— THE INPUT —
━━━━━━━━━━━━━━━━━━━━━━━━━━━━━━

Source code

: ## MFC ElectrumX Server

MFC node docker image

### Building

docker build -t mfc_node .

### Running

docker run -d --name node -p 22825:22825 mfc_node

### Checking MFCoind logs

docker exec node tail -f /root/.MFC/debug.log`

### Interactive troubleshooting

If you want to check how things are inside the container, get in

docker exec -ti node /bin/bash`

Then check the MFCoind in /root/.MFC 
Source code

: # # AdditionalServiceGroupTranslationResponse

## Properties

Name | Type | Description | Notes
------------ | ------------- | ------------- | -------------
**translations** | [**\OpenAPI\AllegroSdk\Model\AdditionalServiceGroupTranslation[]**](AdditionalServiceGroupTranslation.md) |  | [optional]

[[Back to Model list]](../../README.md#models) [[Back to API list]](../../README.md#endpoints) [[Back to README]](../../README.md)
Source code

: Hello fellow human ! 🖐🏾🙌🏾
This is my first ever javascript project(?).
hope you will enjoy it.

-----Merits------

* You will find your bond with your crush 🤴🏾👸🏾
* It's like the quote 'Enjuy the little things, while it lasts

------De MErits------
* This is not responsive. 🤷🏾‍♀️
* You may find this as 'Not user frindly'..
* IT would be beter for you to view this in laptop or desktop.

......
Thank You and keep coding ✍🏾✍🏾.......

━━━━━━━━━━━━━━━━━━━━━━━━━━━━━━

— WHAT IS NEEDED —
Pull every line with the string "will" out of the material.

— TASK RESPONSE —
hope you will enjoy it.
* You will find your bond with your crush 🤴🏾👸🏾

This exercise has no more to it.